• [What needs to be done] In how many lines of the entries below does "roboSvit" appear? Give only the number.

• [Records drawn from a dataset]
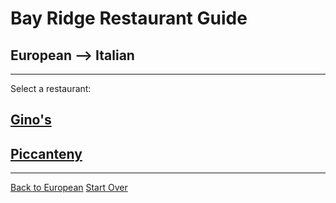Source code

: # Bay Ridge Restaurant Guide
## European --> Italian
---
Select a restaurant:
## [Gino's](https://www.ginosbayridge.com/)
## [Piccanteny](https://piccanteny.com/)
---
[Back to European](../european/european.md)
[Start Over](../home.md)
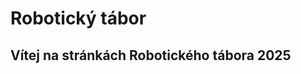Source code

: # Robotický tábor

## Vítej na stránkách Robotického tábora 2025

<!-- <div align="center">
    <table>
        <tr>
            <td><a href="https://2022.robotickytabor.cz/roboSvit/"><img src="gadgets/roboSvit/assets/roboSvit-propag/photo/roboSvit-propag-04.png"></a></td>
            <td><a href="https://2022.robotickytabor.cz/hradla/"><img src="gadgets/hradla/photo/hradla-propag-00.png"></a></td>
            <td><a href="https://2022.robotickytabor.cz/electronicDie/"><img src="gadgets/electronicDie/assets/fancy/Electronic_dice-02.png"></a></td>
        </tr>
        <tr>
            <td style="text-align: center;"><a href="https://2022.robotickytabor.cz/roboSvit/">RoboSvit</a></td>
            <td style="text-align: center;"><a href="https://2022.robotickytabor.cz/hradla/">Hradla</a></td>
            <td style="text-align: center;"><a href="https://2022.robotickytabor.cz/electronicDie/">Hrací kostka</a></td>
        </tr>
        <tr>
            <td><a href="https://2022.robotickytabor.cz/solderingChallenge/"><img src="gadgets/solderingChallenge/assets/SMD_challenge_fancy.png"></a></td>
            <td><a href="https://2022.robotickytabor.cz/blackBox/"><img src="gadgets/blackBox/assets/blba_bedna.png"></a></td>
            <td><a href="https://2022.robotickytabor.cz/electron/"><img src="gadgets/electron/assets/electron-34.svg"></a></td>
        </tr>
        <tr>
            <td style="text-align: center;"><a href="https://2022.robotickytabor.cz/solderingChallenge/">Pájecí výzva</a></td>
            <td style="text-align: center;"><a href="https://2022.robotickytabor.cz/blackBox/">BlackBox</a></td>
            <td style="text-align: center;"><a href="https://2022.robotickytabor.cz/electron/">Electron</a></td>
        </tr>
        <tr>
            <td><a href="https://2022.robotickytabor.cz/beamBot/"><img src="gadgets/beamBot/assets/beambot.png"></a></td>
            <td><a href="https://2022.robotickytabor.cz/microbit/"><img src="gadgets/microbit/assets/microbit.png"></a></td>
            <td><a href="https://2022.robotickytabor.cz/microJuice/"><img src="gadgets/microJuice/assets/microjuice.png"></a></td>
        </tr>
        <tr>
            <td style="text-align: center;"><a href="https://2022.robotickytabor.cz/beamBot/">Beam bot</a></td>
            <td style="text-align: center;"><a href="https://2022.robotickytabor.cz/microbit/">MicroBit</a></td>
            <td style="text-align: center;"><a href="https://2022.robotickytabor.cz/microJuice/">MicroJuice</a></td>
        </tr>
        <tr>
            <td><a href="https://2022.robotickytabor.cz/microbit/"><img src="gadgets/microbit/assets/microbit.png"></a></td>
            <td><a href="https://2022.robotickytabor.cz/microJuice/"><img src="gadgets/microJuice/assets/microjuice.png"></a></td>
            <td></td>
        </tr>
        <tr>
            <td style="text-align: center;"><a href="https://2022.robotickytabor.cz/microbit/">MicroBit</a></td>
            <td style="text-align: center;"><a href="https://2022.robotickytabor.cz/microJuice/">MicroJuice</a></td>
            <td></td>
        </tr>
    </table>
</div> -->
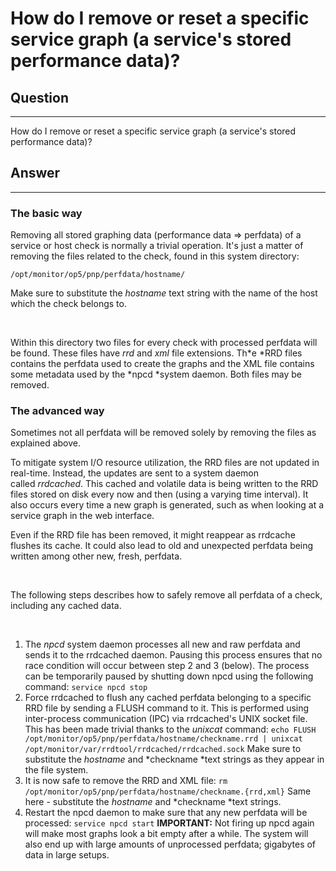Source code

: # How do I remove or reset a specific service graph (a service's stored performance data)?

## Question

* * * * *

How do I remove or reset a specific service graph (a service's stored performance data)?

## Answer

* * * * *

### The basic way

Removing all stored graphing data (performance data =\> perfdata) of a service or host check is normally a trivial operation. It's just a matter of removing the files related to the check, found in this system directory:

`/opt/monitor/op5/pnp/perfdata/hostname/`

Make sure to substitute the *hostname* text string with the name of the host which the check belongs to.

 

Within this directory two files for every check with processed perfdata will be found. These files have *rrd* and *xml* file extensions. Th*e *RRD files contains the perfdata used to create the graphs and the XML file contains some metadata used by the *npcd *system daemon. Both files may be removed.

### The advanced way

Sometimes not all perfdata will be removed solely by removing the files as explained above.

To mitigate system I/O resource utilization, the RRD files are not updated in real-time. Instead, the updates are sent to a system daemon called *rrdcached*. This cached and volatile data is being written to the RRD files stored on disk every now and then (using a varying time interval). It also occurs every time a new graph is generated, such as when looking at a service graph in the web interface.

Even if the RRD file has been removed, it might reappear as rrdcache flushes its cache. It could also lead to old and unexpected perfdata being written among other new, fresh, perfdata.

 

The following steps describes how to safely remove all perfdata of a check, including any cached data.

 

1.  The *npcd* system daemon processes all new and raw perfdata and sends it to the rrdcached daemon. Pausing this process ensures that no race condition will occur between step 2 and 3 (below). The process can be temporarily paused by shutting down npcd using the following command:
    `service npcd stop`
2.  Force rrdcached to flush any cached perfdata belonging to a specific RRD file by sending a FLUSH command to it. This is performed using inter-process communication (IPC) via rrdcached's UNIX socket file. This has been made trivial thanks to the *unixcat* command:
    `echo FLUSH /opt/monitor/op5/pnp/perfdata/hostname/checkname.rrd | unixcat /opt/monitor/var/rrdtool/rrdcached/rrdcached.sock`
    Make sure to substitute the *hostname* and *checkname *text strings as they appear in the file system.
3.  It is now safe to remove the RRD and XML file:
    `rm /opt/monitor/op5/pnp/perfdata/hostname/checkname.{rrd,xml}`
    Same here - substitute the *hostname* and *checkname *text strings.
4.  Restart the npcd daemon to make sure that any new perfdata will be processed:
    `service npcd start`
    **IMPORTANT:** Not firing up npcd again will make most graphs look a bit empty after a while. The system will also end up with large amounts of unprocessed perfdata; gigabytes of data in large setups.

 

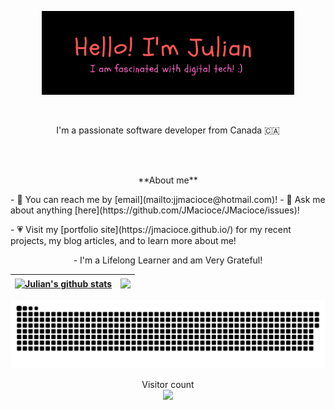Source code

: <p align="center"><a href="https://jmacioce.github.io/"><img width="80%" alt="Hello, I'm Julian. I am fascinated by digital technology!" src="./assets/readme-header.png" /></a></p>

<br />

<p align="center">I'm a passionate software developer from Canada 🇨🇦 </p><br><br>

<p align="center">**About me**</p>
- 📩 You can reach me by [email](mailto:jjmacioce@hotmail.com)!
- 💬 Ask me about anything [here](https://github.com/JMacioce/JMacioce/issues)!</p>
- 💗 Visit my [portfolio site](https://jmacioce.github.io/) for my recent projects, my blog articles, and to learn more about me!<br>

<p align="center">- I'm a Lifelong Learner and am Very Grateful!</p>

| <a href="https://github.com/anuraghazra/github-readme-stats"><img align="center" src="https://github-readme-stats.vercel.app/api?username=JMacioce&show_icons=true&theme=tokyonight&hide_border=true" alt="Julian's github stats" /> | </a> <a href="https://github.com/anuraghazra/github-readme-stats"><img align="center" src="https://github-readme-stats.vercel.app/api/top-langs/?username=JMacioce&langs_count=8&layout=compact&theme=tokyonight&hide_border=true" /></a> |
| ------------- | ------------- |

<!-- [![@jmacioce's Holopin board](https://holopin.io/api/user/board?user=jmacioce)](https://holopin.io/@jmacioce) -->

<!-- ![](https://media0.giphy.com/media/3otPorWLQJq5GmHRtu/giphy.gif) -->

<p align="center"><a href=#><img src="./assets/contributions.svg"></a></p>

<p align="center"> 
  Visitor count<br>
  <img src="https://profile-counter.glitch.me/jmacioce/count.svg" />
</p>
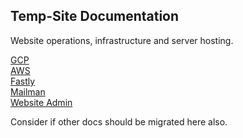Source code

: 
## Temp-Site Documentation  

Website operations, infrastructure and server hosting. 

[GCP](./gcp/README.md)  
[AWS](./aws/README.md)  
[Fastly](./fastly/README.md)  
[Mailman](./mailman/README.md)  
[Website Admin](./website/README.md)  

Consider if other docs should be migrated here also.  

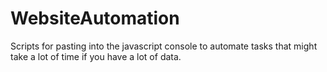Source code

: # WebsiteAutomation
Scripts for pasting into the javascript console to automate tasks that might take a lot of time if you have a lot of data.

• [Task answer] 2